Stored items
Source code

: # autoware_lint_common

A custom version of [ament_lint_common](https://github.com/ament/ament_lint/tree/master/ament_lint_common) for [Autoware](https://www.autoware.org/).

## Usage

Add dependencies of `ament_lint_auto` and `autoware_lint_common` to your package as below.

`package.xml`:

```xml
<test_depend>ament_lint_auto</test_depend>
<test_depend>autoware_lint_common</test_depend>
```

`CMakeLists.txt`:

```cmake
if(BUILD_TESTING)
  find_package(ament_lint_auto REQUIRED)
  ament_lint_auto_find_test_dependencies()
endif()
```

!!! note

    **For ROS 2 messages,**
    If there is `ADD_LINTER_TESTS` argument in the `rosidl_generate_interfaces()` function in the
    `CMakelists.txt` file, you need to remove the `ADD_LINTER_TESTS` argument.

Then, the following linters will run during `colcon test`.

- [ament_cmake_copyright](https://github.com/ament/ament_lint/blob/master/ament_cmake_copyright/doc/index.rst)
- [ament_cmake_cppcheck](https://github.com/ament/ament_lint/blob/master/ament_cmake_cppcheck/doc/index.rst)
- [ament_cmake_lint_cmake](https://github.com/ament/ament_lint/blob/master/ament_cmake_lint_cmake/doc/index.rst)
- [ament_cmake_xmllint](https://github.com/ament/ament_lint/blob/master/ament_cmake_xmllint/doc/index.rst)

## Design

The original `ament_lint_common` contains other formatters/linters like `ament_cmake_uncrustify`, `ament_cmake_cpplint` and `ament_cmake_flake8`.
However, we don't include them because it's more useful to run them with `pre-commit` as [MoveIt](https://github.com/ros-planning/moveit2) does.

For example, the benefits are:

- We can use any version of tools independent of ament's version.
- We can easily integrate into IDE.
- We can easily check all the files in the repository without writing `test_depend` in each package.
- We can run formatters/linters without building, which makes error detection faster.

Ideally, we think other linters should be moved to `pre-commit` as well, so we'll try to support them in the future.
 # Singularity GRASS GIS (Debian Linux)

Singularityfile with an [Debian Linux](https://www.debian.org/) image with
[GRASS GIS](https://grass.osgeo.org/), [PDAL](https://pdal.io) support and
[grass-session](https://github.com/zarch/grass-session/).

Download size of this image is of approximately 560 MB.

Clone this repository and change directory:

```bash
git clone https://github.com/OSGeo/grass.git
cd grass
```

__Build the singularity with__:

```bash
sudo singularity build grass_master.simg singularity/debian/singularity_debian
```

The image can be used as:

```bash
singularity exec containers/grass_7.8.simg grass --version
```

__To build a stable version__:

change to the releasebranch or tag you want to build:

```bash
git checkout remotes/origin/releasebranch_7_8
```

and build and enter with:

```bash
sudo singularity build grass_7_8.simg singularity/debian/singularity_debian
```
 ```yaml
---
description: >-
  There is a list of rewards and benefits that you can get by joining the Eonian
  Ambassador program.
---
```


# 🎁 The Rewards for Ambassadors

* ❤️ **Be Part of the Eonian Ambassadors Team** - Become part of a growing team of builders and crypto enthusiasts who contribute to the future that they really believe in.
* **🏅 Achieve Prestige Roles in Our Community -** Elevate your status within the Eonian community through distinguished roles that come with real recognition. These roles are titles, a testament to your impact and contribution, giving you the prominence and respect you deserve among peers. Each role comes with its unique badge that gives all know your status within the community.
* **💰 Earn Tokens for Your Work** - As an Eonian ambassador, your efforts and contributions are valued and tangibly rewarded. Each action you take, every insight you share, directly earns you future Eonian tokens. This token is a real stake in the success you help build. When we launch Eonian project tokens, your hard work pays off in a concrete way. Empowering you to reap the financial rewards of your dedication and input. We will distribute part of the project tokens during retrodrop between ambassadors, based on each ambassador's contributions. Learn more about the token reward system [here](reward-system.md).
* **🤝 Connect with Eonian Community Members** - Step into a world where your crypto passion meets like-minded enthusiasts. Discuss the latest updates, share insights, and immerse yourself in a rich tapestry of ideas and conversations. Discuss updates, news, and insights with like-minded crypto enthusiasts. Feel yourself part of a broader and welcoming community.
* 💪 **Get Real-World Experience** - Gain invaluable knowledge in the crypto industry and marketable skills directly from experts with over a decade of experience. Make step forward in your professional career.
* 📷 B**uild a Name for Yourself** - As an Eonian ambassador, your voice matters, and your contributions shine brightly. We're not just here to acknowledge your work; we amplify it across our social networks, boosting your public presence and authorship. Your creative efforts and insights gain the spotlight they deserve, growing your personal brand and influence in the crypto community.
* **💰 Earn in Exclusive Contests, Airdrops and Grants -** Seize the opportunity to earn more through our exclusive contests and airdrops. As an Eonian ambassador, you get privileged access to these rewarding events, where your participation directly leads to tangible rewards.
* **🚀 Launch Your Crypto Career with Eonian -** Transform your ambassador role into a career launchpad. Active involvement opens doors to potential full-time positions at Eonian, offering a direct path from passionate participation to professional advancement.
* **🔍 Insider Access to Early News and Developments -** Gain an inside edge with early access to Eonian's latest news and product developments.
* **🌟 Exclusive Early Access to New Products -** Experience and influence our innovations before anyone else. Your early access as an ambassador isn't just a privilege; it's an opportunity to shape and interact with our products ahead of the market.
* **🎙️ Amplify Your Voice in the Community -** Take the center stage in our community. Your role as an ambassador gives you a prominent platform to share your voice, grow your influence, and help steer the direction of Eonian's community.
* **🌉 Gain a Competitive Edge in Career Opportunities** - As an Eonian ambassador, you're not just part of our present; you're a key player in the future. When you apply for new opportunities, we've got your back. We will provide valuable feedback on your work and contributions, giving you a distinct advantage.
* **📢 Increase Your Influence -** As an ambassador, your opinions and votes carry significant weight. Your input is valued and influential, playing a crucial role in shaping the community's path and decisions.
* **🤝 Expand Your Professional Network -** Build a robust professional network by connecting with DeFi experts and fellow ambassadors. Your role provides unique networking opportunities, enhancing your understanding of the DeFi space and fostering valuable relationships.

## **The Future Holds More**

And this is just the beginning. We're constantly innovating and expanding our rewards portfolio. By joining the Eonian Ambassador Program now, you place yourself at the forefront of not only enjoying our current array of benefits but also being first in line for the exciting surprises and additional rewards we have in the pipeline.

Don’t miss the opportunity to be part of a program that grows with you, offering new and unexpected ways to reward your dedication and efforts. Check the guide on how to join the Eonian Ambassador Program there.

● **Exercise aim**: Reproduce each line from the data that has "insights" in it.

● **Result of this task**:
* **🤝 Connect with Eonian Community Members** - Step into a world where your crypto passion meets like-minded enthusiasts. Discuss the latest updates, share insights, and immerse yourself in a rich tapestry of ideas and conversations. Discuss updates, news, and insights with like-minded crypto enthusiasts. Feel yourself part of a broader and welcoming community.
* 📷 B**uild a Name for Yourself** - As an Eonian ambassador, your voice matters, and your contributions shine brightly. We're not just here to acknowledge your work; we amplify it across our social networks, boosting your public presence and authorship. Your creative efforts and insights gain the spotlight they deserve, growing your personal brand and influence in the crypto community.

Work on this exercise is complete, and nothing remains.